Arbeitsrecht Lesezeit: ca. 6 Minuten

Nach § 43 Nr. 5 TV-L ist der Arbeitgeber berechtigt, anstelle der Auszahlung des Bereitschaftsdienstentgelts einseitig Freizeitausgleich anzuordnen, wenn dies zur Einhaltung der Vorschriften des Arbeitszeitgesetzes erforderlich ist.

Vergütung von Bereitschaftsdienst nach TV-L

Nach § 43 Nr. 5 Ziffer 2 Buchstabe f) Satz 1 TV-L kann das Bereitschaftsdienstentgelt im Einvernehmen mit der oder dem Beschäftigten im Verhältnis 1:1 in Freizeit (faktorisiert) abgegolten werden, soweit ein Arbeitszeitkonto nach § 10 TV-L eingerichtet ist und die betrieblichen beziehungsweise dienstlichen Verhältnisse es zulassen. Diese Regelung verknüpft den Freizeitausgleich damit mit zwei kumulativen Voraussetzungen: dem Bestehen eines Arbeitszeitkontos sowie dem Einvernehmen der beschäftigten Person.

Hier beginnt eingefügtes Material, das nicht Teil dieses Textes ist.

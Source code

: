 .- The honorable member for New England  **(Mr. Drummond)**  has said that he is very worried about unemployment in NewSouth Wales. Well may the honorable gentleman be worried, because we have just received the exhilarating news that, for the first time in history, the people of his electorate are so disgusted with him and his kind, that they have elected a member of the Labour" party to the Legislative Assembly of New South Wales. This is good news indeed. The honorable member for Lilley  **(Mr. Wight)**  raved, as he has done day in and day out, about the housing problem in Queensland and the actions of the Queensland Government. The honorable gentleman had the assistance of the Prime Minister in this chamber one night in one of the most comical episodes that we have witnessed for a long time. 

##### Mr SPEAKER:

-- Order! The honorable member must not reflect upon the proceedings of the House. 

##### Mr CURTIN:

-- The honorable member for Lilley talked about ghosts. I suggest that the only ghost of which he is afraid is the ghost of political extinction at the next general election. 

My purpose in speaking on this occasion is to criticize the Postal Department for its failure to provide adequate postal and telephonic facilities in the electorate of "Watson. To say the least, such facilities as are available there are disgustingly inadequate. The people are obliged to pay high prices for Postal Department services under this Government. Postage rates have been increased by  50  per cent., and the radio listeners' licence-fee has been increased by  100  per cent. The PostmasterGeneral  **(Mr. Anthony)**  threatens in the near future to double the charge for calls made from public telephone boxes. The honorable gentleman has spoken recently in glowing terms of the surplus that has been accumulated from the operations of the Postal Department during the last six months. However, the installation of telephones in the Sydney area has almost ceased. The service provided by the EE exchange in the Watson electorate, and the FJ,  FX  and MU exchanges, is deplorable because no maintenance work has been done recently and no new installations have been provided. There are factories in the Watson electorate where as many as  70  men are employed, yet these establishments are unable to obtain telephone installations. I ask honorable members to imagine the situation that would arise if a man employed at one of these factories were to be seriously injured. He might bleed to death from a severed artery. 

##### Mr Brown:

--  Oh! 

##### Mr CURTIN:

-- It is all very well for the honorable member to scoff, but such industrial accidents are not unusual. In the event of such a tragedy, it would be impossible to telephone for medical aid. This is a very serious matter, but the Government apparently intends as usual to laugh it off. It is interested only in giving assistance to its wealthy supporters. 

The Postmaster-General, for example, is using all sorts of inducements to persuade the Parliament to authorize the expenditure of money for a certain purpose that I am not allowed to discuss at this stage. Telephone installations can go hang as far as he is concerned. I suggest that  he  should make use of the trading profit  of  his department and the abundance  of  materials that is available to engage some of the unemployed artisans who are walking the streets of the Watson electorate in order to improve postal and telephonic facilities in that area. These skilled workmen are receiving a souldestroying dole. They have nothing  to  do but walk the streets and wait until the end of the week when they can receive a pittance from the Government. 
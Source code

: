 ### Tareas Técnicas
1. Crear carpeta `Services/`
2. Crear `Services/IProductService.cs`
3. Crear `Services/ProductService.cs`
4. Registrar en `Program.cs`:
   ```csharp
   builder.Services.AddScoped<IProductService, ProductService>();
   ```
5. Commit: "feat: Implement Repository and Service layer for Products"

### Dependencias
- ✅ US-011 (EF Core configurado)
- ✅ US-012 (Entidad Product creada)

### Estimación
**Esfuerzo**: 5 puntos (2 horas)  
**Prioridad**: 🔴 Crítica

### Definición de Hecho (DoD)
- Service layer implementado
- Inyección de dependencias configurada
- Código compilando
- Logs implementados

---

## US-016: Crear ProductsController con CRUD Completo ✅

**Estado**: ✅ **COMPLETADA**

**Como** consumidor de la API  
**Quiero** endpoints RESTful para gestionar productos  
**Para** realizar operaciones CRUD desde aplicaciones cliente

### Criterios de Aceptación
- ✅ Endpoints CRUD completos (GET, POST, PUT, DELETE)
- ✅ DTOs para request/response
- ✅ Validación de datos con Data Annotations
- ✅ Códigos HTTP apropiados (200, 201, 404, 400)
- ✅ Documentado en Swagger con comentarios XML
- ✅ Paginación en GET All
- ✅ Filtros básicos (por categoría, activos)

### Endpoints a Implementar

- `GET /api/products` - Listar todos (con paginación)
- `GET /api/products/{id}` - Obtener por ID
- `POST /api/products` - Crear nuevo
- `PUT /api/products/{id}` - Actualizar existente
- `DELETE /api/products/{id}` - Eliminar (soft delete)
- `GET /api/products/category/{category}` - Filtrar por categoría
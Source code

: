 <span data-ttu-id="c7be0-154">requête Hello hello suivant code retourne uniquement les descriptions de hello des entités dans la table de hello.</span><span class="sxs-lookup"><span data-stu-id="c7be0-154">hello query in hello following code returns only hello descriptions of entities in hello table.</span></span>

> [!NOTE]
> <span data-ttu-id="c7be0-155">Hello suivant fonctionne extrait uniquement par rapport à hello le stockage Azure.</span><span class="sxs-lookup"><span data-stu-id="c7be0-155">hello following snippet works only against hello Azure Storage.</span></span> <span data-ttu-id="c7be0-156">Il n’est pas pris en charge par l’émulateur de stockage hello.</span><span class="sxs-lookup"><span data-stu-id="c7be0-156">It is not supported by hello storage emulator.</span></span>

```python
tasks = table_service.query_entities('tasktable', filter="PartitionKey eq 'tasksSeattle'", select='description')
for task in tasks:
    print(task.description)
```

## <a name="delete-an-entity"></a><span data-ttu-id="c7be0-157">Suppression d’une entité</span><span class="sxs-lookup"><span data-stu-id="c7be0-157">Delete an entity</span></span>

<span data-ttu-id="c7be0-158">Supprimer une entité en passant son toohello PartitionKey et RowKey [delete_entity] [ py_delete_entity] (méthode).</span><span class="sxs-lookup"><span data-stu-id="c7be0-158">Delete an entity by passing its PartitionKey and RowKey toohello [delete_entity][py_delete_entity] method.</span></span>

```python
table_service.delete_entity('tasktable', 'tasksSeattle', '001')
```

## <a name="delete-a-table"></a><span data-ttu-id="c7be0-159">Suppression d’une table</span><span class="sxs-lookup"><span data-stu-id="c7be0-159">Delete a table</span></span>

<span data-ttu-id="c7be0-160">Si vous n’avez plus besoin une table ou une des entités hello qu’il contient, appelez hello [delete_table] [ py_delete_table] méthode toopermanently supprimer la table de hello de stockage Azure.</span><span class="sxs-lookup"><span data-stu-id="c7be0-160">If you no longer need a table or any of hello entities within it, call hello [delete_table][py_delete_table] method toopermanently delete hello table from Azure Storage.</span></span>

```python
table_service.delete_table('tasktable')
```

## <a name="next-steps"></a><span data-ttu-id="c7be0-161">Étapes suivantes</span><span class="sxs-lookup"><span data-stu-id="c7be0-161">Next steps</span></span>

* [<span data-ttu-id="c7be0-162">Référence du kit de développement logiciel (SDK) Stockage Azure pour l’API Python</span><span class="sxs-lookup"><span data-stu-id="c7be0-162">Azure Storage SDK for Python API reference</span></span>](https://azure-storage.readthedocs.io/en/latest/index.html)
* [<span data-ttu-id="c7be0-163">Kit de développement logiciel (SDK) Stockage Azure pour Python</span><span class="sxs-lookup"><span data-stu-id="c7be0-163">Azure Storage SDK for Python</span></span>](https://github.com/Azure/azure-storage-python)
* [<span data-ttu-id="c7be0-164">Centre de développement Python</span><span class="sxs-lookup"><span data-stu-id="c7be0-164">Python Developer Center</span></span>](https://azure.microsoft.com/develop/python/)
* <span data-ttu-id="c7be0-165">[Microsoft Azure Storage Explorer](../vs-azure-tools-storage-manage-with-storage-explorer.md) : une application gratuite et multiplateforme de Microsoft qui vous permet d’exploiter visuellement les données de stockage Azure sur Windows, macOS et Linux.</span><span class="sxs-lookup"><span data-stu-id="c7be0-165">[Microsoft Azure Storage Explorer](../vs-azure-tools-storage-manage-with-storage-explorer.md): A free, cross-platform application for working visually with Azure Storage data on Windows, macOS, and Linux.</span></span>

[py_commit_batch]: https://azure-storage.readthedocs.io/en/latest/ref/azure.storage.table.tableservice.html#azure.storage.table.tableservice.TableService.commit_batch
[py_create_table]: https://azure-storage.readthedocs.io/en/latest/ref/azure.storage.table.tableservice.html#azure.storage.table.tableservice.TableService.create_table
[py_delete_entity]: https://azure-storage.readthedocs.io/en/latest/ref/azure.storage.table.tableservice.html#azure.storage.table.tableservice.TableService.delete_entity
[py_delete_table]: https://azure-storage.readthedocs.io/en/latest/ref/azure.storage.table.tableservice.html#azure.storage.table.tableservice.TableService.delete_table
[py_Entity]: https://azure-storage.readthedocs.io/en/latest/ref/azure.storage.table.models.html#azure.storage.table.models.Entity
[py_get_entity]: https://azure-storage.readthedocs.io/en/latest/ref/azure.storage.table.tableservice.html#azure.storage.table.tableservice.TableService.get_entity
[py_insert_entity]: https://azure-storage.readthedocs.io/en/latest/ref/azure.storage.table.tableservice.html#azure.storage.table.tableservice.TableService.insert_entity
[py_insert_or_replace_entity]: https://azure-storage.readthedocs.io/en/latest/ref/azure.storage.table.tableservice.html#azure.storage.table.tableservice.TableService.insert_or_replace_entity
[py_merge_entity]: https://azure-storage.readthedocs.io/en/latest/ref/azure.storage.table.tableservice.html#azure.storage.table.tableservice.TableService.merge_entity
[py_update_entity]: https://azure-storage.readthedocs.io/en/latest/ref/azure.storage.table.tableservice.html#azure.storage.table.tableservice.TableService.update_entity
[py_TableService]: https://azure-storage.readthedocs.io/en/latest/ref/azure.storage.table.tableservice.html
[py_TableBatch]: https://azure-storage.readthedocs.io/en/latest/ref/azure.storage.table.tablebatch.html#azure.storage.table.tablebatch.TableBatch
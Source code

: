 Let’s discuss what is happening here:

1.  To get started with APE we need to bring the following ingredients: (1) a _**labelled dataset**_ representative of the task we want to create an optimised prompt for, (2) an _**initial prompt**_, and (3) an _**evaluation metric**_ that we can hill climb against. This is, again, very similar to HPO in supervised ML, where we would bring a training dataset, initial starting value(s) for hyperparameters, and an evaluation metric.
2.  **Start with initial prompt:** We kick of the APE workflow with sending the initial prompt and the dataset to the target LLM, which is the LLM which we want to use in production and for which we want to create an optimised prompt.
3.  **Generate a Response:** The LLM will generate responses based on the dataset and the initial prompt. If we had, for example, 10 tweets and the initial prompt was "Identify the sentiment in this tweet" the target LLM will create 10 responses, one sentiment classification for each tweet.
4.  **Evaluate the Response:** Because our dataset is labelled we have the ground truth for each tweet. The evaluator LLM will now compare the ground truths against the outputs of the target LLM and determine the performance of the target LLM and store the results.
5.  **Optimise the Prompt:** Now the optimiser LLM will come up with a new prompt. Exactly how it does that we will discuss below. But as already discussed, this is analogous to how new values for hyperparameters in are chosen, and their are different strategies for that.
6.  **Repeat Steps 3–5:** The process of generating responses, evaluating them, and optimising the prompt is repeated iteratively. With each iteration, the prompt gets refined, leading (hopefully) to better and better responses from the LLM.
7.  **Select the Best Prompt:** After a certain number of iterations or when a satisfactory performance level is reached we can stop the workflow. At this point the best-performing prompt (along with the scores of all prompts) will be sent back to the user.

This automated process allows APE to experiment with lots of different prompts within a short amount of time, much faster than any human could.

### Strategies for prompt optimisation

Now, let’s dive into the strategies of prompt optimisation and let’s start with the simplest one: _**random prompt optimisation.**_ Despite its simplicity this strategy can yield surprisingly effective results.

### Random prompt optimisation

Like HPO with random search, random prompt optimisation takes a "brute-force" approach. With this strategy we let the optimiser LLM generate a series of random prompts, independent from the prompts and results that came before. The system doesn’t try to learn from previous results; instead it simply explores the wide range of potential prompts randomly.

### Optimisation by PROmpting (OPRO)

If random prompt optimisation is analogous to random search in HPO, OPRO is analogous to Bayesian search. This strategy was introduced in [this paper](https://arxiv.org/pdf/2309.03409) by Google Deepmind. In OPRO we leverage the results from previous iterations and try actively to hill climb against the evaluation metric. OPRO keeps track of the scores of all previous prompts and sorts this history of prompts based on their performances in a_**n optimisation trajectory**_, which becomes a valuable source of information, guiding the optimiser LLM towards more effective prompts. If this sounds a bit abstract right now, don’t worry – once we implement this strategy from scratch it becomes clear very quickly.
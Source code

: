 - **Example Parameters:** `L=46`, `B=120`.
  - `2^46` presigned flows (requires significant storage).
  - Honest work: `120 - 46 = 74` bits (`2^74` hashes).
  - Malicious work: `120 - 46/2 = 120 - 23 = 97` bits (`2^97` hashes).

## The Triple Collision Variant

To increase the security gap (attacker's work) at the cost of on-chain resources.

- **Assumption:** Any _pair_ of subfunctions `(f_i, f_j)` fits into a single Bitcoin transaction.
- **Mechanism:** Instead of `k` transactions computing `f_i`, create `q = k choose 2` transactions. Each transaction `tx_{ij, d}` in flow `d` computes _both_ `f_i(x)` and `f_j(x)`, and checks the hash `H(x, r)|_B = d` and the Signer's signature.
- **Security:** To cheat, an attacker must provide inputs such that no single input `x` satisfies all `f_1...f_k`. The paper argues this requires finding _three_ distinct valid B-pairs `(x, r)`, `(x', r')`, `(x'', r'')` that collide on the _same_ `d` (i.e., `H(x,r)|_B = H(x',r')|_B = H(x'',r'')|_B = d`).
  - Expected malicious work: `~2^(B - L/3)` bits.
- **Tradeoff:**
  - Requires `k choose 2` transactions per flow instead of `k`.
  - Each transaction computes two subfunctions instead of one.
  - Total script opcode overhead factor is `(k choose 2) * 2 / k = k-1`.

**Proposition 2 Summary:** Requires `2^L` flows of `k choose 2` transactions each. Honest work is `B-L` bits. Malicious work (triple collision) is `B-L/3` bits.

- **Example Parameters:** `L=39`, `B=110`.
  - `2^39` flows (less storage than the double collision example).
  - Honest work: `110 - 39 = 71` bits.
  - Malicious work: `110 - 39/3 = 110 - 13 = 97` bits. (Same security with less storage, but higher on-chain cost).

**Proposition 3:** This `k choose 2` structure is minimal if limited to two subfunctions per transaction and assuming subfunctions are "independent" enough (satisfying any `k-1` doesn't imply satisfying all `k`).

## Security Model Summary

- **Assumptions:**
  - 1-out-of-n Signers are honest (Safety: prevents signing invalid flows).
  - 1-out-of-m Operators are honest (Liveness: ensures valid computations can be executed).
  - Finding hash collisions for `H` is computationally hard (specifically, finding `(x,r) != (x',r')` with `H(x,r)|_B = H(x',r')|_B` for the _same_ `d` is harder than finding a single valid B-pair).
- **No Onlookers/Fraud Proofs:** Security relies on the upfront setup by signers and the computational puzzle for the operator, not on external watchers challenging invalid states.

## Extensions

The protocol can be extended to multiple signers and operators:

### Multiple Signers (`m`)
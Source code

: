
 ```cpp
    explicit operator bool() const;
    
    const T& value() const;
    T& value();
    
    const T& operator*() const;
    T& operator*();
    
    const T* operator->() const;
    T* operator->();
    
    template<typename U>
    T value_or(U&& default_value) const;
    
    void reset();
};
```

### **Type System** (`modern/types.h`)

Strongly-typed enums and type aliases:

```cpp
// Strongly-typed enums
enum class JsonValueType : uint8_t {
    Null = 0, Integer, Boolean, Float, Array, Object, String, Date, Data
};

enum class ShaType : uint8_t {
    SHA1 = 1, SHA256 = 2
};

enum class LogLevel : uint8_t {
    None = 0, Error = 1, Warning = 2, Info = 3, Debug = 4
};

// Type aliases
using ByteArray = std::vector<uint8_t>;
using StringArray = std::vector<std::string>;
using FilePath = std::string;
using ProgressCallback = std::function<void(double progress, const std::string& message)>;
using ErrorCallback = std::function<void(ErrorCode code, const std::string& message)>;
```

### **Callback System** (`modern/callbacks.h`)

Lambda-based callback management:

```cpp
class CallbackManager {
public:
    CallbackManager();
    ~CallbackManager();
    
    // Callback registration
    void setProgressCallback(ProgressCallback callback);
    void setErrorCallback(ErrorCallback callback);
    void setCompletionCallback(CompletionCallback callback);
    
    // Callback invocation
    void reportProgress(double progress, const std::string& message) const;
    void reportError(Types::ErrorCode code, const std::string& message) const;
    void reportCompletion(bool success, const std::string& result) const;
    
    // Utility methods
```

Protokollerklärung als eigenständige Ermächtigungsgrundlage

Die Protokollerklärung zu § 8 Abs. 6 Buchstabe f) TV-L enthält eine hiervon unabhängige Befugnisnorm. Danach kann der Arbeitgeber einen Freizeitausgleich anordnen, wenn dies zur Einhaltung der Vorschriften des Arbeitszeitgesetzes erforderlich ist - und zwar unabhängig davon, ob ein Arbeitszeitkonto eingerichtet wurde oder ob ein Einvernehmen mit der oder dem Beschäftigten besteht. Diese Anordnungsbefugnis gilt damit auch gegen den erklärten Willen der beschäftigten Person.

Was bedeutet „Freizeitausgleich“ in diesem Zusammenhang?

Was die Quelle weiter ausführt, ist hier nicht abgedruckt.